Pour connaître l’engouement des habitants de la Kabylie pour leur cuisine traditionnelle, il n’y a qu’à se rapprocher des restaurateurs de la région qui en sont les mieux placés pour nous instruire. Idir, restaurateur à Akbou, est catégorique : « Il suffit d’afficher sur son menu Couscous, Ameqfoul, Tiâasbanine, Aghrom, Tikourbabine, etc. pour voir sa clientèle monter en flèche ! Les gens en raffole des plats de chez nous». La même frénésie est réservé aux pâtisseries locales, tels lefendj (les beignets), tahboult n’tmelleline (l’omelette kabyle), Tighrifine (les crêpes), etc. dans les cafétérias et pâtisseries. Par ailleurs, les libraires de la région affirment que les livres de cuisine kabyle sont les plus demandés parmi les livres de recettes.
Néanmoins, les plats cuisinés dans les restaurants sont loin d’égaler ceux préparés par nos bonnes vieilles grand-mères. On ne prépare pas un plat traditionnel en suivant des instructions d’une recette. Plusieurs éléments subjectifs ne peuvent être expliqués dans un livre, tels le rythme dont chacun cuisine, la qualité des ingrédients, les proportions exactes, la nature des ustensiles, etc. La cuisine kabyle est une cuisine du coup d’œil. La cuisson tient également une plus prépondérante. Il faut savoir cuire sans nuire. Farida Ait-Ferroukh et Samia Messaoudi, nous expliquent dans leur ouvrage de référence, Cuisine kabyle, (Edisud, Aix-en-Provence, 2004) qu’il existe quatre principaux modes de cuisson : cuisson à la vapeur, cuisson sous forme de bouillon, cuisson sous forme de soupe et la cuisson dans l’eau ou du lait.

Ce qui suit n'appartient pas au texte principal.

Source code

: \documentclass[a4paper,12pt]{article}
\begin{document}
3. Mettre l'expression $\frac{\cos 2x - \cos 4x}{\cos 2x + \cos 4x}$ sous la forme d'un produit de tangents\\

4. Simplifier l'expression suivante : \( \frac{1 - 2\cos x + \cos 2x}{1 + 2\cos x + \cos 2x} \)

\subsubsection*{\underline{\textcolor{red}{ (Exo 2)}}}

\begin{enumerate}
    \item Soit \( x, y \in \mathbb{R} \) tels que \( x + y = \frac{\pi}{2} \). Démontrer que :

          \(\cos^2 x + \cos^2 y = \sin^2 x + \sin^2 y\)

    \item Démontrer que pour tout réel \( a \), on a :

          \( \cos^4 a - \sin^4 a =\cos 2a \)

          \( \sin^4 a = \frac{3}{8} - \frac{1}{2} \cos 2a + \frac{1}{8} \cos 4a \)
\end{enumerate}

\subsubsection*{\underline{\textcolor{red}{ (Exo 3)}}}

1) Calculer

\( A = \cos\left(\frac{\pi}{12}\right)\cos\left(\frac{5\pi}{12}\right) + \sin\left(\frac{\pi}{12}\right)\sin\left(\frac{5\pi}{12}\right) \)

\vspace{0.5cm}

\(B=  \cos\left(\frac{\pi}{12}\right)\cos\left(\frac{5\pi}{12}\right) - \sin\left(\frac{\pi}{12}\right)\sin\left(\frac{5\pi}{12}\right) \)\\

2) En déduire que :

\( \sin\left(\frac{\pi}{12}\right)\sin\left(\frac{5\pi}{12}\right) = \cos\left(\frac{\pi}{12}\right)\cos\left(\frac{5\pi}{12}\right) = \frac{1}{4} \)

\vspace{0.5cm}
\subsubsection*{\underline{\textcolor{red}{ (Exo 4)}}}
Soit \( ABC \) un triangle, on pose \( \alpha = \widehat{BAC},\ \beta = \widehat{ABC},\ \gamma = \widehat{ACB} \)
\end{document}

Selon le même ouvrage, l’alimentation kabyle assurerait la longévité et une excellente santé. Les céréales constituent l’aliment indispensable et incontournable. Le secret réside dans la manière de les traiter et des techniques de maniement de la pâte (pétrissage, aplatissement,...).
en raison de la composition nutritive des principaux éléments et de la manière dont ils cuisinés. En revanche, les nouveaux modes de cuisson dévitalisent les aliments, tels les feux très vifs, les autocuiseurs, etc. Pis, l’introduction du four à micro ondes et du papier aluminium complique davantage la situation.
Quand la nourriture rapproche les gens
Slimane Azem –paix à son âme- disait : « Yak rebbi-tnegh yiwen, an-neçç kan am’atmaten, deg yiwen udebsi » (Nous sommes tous des fils d’un Dieu Unique, autant manger en frères dans un plat unique). Ce passage à lui seul en dit long sur les liens familiaux et sociaux qui s’établissent et se renforcent autour de la nourriture dans la société kabyle. En effet, le repas est l’instant chaleureux où toute la famille se réunit pour manger autour d’un seul et même plat. La symbolique est de taille. Dans certaines familles, avant de commencer à manger, l’aîné ou le père récite une prière dans un silence religieux. Si un membre de la famille est absent, selon la tradition, une cuillère est posée à sa place comme s’il était toujours présent. A la fin du repas, notamment au dîner, c’est l’occasion de discuter en famille, un moment privilégié de communication.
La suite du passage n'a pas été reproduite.